Une influence érodée
Si les dirigeants ukrainiens et étasuniens se sont résignés à l’érosion de l’influence de l’Ukraine dans les négociations, les élites de Washington chargées de la sécurité nationale n’ont pas tenu compte des positions qu’elles avaient adoptées au début de la guerre. Échaudés par ce que l’ancien fonctionnaire du département d’État devenu commentateur, Tommy Vietor, a appelé une « controverse étrangement vicieuse », les anciens partisan.e.s de la diplomatie se tiennent désormais à l’écart du sujet.
Sara Jacobs, représentante démocrate de la Californie et membre du CPC signataire de la lettre initiale de 2022, s’est rétractée en octobre de la même année.
« En diplomatie, le choix du moment est fondamental. J’ai signé cette lettre le 30 juin, mais beaucoup de choses ont changé depuis. Je ne l’aurais pas signé aujourd’hui », affirme Jacobs sur X. « Nous devons continuer à soutenir l’Ukraine économiquement et militairement pour lui donner les moyens de mettre fin à cette guerre. »

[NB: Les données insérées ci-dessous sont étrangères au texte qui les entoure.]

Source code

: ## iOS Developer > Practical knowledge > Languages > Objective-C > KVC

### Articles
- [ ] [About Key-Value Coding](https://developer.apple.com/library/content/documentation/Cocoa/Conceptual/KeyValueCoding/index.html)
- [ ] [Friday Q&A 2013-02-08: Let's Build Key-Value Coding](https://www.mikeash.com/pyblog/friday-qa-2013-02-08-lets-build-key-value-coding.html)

Aujourd’hui, interrogée sur le maintien de sa rétractation, Jacobs a répondu par l’intermédiaire de son bureau : « La décision de négocier ou non la fin de cette guerre et le moment de le faire reviennent à l’Ukraine. J’ai soutenu et je continuerai à soutenir la capacité de l’Ukraine à se défendre ».
Pour certains experts, il s’agit là d’une occasion ratée de soutenir fermement la lettre des signataires.

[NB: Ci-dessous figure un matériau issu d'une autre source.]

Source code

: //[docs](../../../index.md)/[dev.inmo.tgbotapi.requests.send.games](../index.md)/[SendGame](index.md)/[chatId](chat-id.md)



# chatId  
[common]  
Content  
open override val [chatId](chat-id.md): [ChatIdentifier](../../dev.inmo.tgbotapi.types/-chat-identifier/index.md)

C’était le moment de dire : « OK, coupons la poire en deux, vous pourrez obtenir ceci et nous pourrons nous en sortir sans que notre infrastructure soit détruite », a déclaré Keith Darden, professeur de politique comparée à l’American University et expert de la Russie et de l’Ukraine. « Compte tenu de la dévastation subie par l’Ukraine, qu’il s’agisse du nombre de morts ou de la destruction du réseau électrique et des infrastructures depuis l’automne 2022, il est vraiment tragique qu’il n’y ait pas eu un effort diplomatique soutenu à ce moment-là. »
Les négociations entre Kiev et Moscou au cours des premières semaines de l’invasion russe – qui se sont principalement déroulées en Turquie – ont représenté une autre occasion de mettre fin à la guerre, estime Darden. En avril 2022, la Russie et l’Ukraine s’étaient entendues sur les grandes lignes d’un accord provisoire visant à mettre fin au conflit. Les gouvernements étasunien et britannique se sont toutefois employés à saboter l’accord et prolonger la guerre, selon de nombreux rapports.

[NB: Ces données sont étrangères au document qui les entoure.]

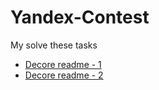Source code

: # Yandex-Contest

My solve these tasks

- [Decore readme - 1](https://help.github.com/en/github/writing-on-github/basic-writing-and-formatting-syntax#quoting-text)
- [Decore readme - 2](https://guides.github.com/features/mastering-markdown/)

En mai 2022, Ukrainska Pravda, un média ukrainien pro-occidental, a rapporté que l’ancien premier ministre britannique Boris Johnson avait déclaré au président ukrainien Volodymyr Zelenskyy que l’Occident ne soutiendrait pas un accord de paix, même si l’Ukraine était prête à en signer un. L’Occident, affirmait Boris Johnson, préférait combattre Poutine parce qu’il était moins puissant qu’on le pensait.
« Nous disons toujours qu’il revient aux Ukrainien.ne.s de décider, mais en réalité, nous rendons les décisions ukrainiennes possibles par notre appui », explique Darden. « Sans notre soutien, les Ukrainien.ne.s ne seraient pas en mesure de prendre des décisions – les choses leur seraient imposées par la victoire russe. »
Aída Chávez, directrice des communications et conseillère politique à Just Foreign Policy. Auparavant, elle était correspondante à The Nation à Washington et journaliste à The Intercept, More Perfect Union et d’autres organes de presse.